Material provided
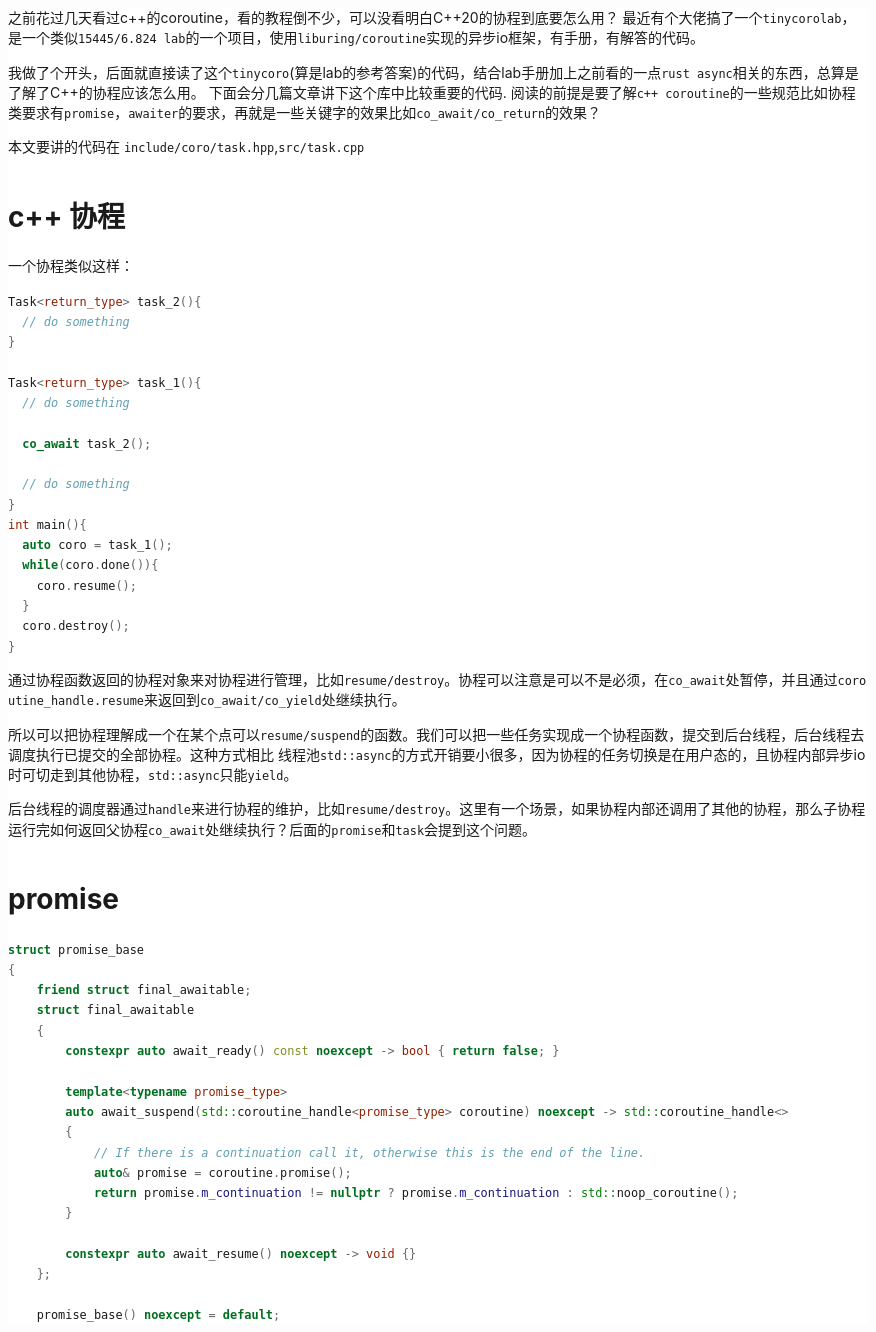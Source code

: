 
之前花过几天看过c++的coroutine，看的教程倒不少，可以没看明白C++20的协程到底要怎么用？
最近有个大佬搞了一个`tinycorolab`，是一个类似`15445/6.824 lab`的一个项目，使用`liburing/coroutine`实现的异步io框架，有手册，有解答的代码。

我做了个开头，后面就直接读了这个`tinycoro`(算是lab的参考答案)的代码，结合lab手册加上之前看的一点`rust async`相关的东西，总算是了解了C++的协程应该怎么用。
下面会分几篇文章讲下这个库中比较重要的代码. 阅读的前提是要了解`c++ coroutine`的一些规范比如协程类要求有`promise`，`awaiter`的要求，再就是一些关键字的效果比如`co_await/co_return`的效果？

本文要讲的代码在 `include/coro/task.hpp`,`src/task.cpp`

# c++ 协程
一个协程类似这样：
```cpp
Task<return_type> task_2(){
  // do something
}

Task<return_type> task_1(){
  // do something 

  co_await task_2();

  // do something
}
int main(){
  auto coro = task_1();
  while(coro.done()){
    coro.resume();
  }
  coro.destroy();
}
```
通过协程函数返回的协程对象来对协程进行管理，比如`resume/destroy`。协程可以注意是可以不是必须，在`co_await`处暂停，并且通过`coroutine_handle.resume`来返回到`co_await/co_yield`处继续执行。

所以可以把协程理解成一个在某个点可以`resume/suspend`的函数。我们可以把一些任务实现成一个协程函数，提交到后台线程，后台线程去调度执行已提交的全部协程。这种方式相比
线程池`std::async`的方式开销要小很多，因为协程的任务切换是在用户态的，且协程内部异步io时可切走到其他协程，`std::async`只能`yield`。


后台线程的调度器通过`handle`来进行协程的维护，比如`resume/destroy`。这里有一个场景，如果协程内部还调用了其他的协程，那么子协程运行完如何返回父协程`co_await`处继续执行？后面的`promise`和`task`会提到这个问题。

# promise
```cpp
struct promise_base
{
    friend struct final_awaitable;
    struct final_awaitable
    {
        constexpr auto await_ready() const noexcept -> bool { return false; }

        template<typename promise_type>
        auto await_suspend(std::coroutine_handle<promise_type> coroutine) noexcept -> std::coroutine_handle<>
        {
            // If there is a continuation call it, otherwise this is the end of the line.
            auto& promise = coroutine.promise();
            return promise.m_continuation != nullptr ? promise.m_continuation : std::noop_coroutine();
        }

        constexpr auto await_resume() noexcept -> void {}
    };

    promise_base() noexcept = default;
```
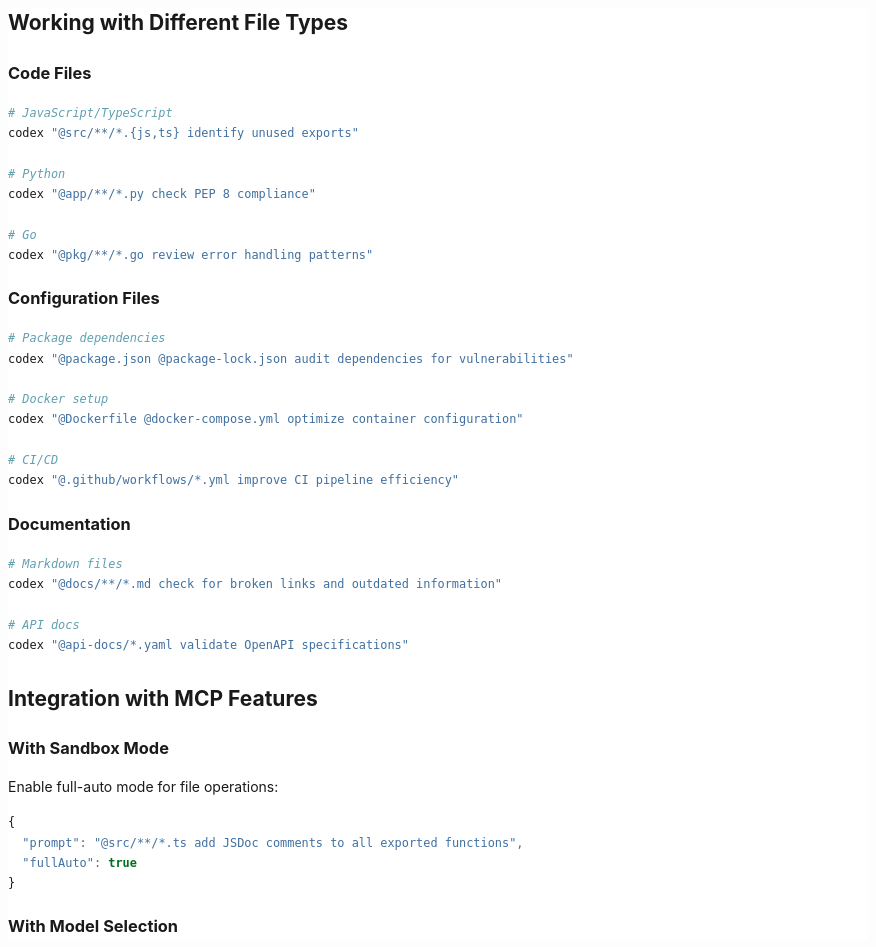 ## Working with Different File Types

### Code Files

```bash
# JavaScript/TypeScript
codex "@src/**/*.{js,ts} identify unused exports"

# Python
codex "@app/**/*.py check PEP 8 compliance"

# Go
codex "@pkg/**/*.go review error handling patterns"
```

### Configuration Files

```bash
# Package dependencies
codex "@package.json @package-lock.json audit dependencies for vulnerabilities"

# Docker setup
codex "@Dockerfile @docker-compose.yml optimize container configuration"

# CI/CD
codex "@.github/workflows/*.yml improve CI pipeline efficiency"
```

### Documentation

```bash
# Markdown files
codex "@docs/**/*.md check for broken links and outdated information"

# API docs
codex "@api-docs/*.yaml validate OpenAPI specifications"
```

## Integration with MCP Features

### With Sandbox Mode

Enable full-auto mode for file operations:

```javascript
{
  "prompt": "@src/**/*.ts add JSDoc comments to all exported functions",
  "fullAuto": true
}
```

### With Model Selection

Work item
Restate each entry word for word; pictures stay out of the copy.

Solution to the problem
Source code

: 
之前花过几天看过c++的coroutine，看的教程倒不少，可以没看明白C++20的协程到底要怎么用？
最近有个大佬搞了一个`tinycorolab`，是一个类似`15445/6.824 lab`的一个项目，使用`liburing/coroutine`实现的异步io框架，有手册，有解答的代码。

我做了个开头，后面就直接读了这个`tinycoro`(算是lab的参考答案)的代码，结合lab手册加上之前看的一点`rust async`相关的东西，总算是了解了C++的协程应该怎么用。
下面会分几篇文章讲下这个库中比较重要的代码. 阅读的前提是要了解`c++ coroutine`的一些规范比如协程类要求有`promise`，`awaiter`的要求，再就是一些关键字的效果比如`co_await/co_return`的效果？

本文要讲的代码在 `include/coro/task.hpp`,`src/task.cpp`

# c++ 协程
一个协程类似这样：
```cpp
Task<return_type> task_2(){
  // do something
}

Task<return_type> task_1(){
  // do something 

  co_await task_2();

  // do something
}
int main(){
  auto coro = task_1();
  while(coro.done()){
    coro.resume();
  }
  coro.destroy();
}
```
通过协程函数返回的协程对象来对协程进行管理，比如`resume/destroy`。协程可以注意是可以不是必须，在`co_await`处暂停，并且通过`coroutine_handle.resume`来返回到`co_await/co_yield`处继续执行。

所以可以把协程理解成一个在某个点可以`resume/suspend`的函数。我们可以把一些任务实现成一个协程函数，提交到后台线程，后台线程去调度执行已提交的全部协程。这种方式相比
线程池`std::async`的方式开销要小很多，因为协程的任务切换是在用户态的，且协程内部异步io时可切走到其他协程，`std::async`只能`yield`。


后台线程的调度器通过`handle`来进行协程的维护，比如`resume/destroy`。这里有一个场景，如果协程内部还调用了其他的协程，那么子协程运行完如何返回父协程`co_await`处继续执行？后面的`promise`和`task`会提到这个问题。

# promise
```cpp
struct promise_base
{
    friend struct final_awaitable;
    struct final_awaitable
    {
        constexpr auto await_ready() const noexcept -> bool { return false; }

        template<typename promise_type>
        auto await_suspend(std::coroutine_handle<promise_type> coroutine) noexcept -> std::coroutine_handle<>
        {
            // If there is a continuation call it, otherwise this is the end of the line.
            auto& promise = coroutine.promise();
            return promise.m_continuation != nullptr ? promise.m_continuation : std::noop_coroutine();
        }

        constexpr auto await_resume() noexcept -> void {}
    };

    promise_base() noexcept = default;
```
 ## Working with Different File Types

### Code Files

```bash
# JavaScript/TypeScript
codex "@src/**/*.{js,ts} identify unused exports"

# Python
codex "@app/**/*.py check PEP 8 compliance"

# Go
codex "@pkg/**/*.go review error handling patterns"
```

### Configuration Files

```bash
# Package dependencies
codex "@package.json @package-lock.json audit dependencies for vulnerabilities"

# Docker setup
codex "@Dockerfile @docker-compose.yml optimize container configuration"

# CI/CD
codex "@.github/workflows/*.yml improve CI pipeline efficiency"
```

### Documentation

```bash
# Markdown files
codex "@docs/**/*.md check for broken links and outdated information"

# API docs
codex "@api-docs/*.yaml validate OpenAPI specifications"
```

## Integration with MCP Features

### With Sandbox Mode

Enable full-auto mode for file operations:

```javascript
{
  "prompt": "@src/**/*.ts add JSDoc comments to all exported functions",
  "fullAuto": true
}
```

### With Model Selection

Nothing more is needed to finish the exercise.